Le message comprenait également une capture d’écran d’un groupe Facebook dans lequel quelqu’un écrivait que l’amie de la fille d’un voisin (!) avait trouvé un « chat pendu » à un arbre dans la cour « où vivaient des Haïtiens ». « J’ai entendu dire qu’ils faisaient la même chose à des chiens, des canards et des oies dans un parc local », a poursuivi le membre du groupe Facebook. Dans la foulée, des articles dans des tabloïds comme le Daily Mail ont cité des affirmations d’un habitant de Springfield, affirmant, sans preuve, que des migrants « décapitaient et mangeaient des canards dans le parc ». Contacté par Politifact, l’homme n’a pas répondu.
« Aucune preuve crédible », affirment les autorités locales
Face à l’écho grandissant de la rumeur, les autorités locales ont finalement réagi. Interrogée sur CBS News, Karen Graves, l’une des porte-paroles de la ville, a assuré qu' »il n’existe aucune preuve crédible » permettant d’affirmer que « des animaux de compagnie ont été blessés ou maltraités par des individus au sein de la communauté immigrée ».
De même, la police de Springfield a assuré aux médias locaux que les agents n’avaient reçu aucun rapport faisant état d’animaux tués ou mangés. De plus, la photo de l’homme marchant avec un oiseau mort dans la rue, partagée sur Facebook, aurait été prise à Columbus, à plus de 80 kilomètres de Springfield, selon un message publié sur Reddit.

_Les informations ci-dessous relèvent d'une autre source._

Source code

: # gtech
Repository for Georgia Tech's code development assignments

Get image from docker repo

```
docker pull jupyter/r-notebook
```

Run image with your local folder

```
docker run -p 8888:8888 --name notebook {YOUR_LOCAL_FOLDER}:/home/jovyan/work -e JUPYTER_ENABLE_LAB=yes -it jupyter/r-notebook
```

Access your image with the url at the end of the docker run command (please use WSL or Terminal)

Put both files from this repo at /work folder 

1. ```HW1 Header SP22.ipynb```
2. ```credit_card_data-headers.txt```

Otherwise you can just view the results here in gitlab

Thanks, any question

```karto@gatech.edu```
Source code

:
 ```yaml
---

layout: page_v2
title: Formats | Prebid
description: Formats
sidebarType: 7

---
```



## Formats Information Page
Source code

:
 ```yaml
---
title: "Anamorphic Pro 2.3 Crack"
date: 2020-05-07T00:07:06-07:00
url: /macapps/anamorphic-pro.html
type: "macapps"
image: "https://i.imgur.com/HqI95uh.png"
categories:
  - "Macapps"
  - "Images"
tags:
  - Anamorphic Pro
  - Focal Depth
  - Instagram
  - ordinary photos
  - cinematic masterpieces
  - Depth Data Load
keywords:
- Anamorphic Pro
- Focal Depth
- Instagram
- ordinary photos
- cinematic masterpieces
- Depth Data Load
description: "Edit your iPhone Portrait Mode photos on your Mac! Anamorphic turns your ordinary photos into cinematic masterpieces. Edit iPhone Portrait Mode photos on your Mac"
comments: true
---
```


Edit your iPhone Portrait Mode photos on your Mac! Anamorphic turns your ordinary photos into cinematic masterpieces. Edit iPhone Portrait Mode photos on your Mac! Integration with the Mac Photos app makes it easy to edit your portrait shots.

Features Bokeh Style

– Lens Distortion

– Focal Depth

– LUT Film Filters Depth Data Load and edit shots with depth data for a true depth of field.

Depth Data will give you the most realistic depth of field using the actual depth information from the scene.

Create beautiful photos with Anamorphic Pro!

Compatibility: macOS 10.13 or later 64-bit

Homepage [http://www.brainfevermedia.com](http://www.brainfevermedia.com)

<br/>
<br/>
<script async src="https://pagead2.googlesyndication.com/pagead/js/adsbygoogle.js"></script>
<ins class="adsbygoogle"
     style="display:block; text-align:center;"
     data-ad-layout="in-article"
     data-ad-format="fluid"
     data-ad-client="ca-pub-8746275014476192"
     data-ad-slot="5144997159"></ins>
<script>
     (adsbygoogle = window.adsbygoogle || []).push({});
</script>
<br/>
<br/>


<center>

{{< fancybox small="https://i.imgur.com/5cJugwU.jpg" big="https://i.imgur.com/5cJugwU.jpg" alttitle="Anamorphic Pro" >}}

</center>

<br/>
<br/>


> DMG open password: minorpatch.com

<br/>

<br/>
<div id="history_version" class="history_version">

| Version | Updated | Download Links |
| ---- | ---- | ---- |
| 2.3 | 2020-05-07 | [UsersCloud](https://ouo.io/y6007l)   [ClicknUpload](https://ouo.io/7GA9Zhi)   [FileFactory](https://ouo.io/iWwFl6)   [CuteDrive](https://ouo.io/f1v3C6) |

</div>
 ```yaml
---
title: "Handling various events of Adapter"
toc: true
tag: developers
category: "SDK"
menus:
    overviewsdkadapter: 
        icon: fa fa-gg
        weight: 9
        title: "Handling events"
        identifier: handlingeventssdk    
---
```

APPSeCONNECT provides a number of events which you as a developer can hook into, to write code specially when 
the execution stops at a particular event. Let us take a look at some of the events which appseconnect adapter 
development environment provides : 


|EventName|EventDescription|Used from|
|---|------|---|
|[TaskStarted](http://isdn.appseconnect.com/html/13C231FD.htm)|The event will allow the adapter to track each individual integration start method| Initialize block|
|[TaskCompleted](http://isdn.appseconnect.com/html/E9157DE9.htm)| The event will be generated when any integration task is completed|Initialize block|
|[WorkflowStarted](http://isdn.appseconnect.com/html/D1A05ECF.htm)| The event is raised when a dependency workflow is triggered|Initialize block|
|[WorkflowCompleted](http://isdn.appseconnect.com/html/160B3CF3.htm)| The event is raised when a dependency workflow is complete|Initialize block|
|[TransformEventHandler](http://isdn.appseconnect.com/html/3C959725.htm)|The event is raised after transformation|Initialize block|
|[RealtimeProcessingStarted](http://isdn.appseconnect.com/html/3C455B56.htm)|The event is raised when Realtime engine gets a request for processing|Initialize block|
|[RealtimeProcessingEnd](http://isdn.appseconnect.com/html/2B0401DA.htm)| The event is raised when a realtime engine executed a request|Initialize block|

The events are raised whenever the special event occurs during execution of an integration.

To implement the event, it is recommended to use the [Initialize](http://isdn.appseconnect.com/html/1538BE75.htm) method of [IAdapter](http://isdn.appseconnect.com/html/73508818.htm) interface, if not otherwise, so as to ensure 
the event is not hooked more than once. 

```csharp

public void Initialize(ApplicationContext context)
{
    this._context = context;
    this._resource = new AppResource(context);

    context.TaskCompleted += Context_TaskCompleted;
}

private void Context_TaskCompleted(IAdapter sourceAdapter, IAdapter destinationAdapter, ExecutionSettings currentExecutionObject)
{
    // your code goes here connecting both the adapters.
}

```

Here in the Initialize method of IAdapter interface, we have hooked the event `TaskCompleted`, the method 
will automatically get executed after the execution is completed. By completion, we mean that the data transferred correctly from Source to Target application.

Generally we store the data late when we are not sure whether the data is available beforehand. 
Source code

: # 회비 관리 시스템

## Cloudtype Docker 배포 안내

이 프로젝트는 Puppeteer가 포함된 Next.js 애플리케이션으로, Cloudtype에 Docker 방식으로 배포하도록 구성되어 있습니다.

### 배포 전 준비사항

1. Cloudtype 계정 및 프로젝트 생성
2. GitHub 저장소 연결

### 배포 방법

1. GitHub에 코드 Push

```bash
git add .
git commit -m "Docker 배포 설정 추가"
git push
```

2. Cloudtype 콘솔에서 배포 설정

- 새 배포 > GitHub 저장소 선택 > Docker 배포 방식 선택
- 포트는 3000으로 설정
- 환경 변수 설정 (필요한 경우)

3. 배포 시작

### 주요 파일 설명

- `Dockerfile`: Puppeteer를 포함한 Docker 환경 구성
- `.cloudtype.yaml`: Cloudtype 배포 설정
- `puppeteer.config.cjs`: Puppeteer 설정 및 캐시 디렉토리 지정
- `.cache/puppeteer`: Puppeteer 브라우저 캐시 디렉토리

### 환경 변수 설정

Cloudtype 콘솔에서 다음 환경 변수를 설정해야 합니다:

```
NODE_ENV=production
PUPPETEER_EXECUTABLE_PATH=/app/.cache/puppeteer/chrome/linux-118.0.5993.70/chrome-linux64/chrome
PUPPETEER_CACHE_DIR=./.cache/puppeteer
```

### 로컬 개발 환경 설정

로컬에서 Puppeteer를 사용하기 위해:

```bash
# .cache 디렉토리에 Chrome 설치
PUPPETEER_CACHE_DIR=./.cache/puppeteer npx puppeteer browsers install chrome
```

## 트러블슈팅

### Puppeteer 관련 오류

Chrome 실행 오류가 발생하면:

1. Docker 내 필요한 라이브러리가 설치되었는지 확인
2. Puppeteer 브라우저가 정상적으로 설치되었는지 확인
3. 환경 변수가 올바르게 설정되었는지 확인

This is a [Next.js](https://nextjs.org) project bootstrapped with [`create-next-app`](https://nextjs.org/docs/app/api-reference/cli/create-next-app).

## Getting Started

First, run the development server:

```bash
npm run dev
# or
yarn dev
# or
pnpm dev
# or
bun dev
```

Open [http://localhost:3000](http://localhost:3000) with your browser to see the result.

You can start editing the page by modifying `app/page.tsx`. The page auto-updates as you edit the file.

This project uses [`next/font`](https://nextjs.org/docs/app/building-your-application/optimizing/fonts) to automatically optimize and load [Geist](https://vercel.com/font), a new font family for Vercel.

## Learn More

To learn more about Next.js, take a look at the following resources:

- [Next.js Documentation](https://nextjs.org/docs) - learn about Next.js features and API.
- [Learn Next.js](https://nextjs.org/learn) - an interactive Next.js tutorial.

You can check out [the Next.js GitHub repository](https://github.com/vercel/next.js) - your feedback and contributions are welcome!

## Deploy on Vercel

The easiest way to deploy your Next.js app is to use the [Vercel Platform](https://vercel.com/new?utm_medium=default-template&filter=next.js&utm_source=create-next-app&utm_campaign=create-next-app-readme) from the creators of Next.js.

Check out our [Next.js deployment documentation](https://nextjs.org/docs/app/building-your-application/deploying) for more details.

« Une bande de femmes-chats »
La seule chose sur laquelle tout le monde s’accorde, c’est que les opportunités d’emploi à Springfield ont attiré des milliers d’Haïtiens depuis la pandémie, note le New York Times. La communauté a contribué à revitaliser la ville, selon les habitants, mais elle a aussi exercé une pression sur les écoles, les logements et les hôpitaux. Le journal évoque ensuite « le ressentiment de certains résidents », notamment après un accident mortel l’an dernier impliquant un conducteur immigré.
Pour d’autres, voir Donald Trump s’emparer de la cause animale n’est pas un hasard. Le candidat républicain chercherait à rallier les amoureux des animaux à sa cause, après les propos misogynes de son colistier JD Vance en 2021 sur les « dames à chats ». À l’époque, le républicain avait déploré que le pays soit dirigé par des démocrates et « une bande de dames à chats sans enfants, malheureuses dans leur propre vie et dans les choix qu’elles ont faits », faisant référence, entre autres, à Kamala Harris.
Une boutade sexiste aujourd’hui détournée par certains partisans de Kamala Harris, à l’image de la pop star Taylor Swift posant fièrement avec son animal de compagnie.